EXERCISE => Your answer must be a single number: the count of lines in the records below that include the string "analysis".

RECORD EXCERPTS =>

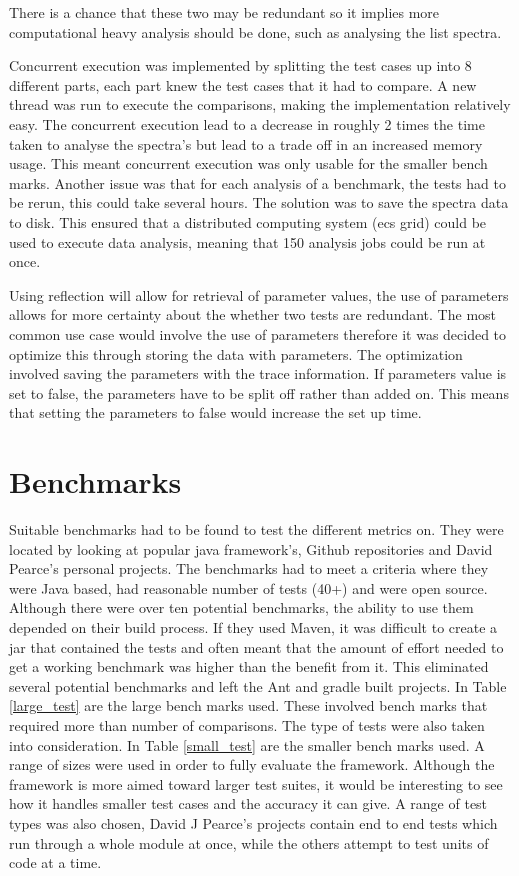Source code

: There is a chance that these two may be redundant so it implies more computational heavy analysis should be done, such as analysing the list spectra. 

Concurrent execution was implemented by splitting the test cases up into 8 different parts, each part knew the test cases that it had to compare. A new thread was run to execute the comparisons, making the implementation relatively easy. The concurrent execution lead to a decrease in roughly 2 times the time taken to analyse the spectra's but lead to a trade off in an increased memory usage. This meant concurrent execution was only usable for the smaller bench marks.
Another issue was that for each analysis of a benchmark, the tests had to be rerun, this could take several hours. The solution was to save the spectra data to disk. This ensured that a distributed computing system (ecs grid) could be used to execute data analysis, meaning that 150 analysis jobs could be run at once.

Using reflection will allow for retrieval of parameter values, the use of parameters allows for more certainty about the whether two tests are redundant. The most common use case would involve the use of parameters therefore it was decided to optimize this through storing the data with parameters. The optimization involved saving the parameters with the trace information. If parameters value is set to false, the parameters have to be split off rather than added on. This means that setting the parameters to false would increase the set up time.

\section{Benchmarks}
\label{S:bench}
Suitable benchmarks had to be found to test the different metrics on. They were located by looking at popular java framework's, Github repositories and David Pearce's personal projects. The benchmarks had to meet a criteria where they were Java based, had reasonable number of tests (40+) and were open source. Although there were over ten potential benchmarks, the ability to use them depended on their build process. If they used Maven, it was difficult to create a jar that contained the tests and often meant that the amount of effort needed to get a working benchmark was higher than the benefit from it. This eliminated several potential benchmarks and left the Ant and gradle built projects. In Table \ref{large_test} are the large bench marks used. These involved bench marks that required more than  number of comparisons. The type of tests were also taken into consideration. In Table \ref{small_test} are the smaller bench marks used. A range of sizes were used in order to fully evaluate the framework. Although the framework is more aimed toward larger test suites, it would be interesting to see how it handles smaller test cases and the accuracy it can give. A range of test types was also chosen, David J Pearce's projects contain end to end tests which run through a whole module at once, while the others attempt to test units of code at a time.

ANSWER BOX => 2